On Thu, Aug 18, 2011 at 7:57 AM, Hadley Wickham <hadley at rice.edu> wrote:
>> Take a look at this (unweighted) sample() function. ?It's giving R a
>> run for it's money, and is pretty fast even for very large n, and it
>> looks statistically correct (not sure if I'm glossing over ugly,
>> machine-specific details of double->int conversion here).

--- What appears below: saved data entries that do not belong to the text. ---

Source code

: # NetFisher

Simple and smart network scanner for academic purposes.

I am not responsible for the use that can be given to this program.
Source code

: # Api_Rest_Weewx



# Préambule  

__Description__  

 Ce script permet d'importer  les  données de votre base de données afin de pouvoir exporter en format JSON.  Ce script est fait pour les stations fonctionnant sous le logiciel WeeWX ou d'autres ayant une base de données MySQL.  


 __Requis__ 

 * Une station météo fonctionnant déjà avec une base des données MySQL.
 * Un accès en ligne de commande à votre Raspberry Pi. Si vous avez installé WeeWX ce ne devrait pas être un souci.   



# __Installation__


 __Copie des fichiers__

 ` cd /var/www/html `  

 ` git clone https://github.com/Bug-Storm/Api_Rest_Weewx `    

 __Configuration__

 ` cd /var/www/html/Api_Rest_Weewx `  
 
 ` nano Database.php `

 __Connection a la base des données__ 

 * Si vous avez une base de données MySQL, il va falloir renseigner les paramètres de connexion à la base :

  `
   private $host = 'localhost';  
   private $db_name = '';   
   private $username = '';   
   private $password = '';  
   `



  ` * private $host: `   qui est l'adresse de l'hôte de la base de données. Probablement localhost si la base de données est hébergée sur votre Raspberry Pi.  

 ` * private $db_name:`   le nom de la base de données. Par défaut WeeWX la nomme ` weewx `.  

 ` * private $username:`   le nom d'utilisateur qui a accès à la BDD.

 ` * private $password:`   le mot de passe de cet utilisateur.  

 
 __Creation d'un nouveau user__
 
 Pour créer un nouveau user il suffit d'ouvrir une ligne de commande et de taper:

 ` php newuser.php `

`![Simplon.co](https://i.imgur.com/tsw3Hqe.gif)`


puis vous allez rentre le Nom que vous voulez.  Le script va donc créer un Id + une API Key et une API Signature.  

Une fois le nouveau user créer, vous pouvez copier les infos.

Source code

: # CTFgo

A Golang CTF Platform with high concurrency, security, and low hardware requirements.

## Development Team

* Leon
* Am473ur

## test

Does this
>> shed any light on your question?
>> mysample<-cxxfunction( signature(x='numeric', n="numeric"), src1, plugin='Rcpp')
>>
>> system.time(result <- mysample(1:50, 1e7))
>> system.time(resultR <- sample(1:50, 1e7, replace=T))
>
> Don't forget about sample.int:
>
>> system.time(result <- mysample(1:50, 1e7))
> ? user ?system elapsed
> ?0.493 ? 0.064 ? 0.557
>> system.time(resultR <- sample(1:50, 1e7, replace=T))
> ? user ?system elapsed
> ?0.872 ? 0.089 ? 0.962
>> system.time(resultR <- sample.int(1:50, 1e7, replace=T))
> ? user ?system elapsed
> ?0.209 ? 0.001 ? 0.212
>
> Hadley

So, I can't figure out how to import and use sample.int into C++.  I
keep getting the following when I exchange sample.int for sample,
below.  I'm guess it's the interaction between IntegerVector and R??
Not sure it matters, but I'm surprised/confused:

cpp_exception("invalid first argument", "Rcpp::eval_error")

src2<-'
NumericVector xx(x);
int xx_sz = xx.size(); // index of last xx
// generate 0:(length(xx)-1)
IntegerVector index(xx_sz, 1.0); // cant use 1 here, 1.0 still required
std::partial_sum(index.begin(), index.end(), index.begin());
index = index -1;

// sample out of index
int nn=as<int>(n);
IntegerVector sindex(nn);
NumericVector ret(nn);
//Function sample("sample.int"); // doesnt work
Function sample("sample");
RNGScope scope;
// sindex has length nn
sindex = sample(index, _["size"]=nn, _["replace"] = true);
for (int i=0; i<nn; i++) {
    ret[i] = xx[ sindex[i] ];
};
return(ret);
'

mysample2<-cxxfunction( signature(n="numeric", x='numeric'), src2,
plugin='Rcpp')
print(system.time(result <- mysample2( 1e7, 50:1)))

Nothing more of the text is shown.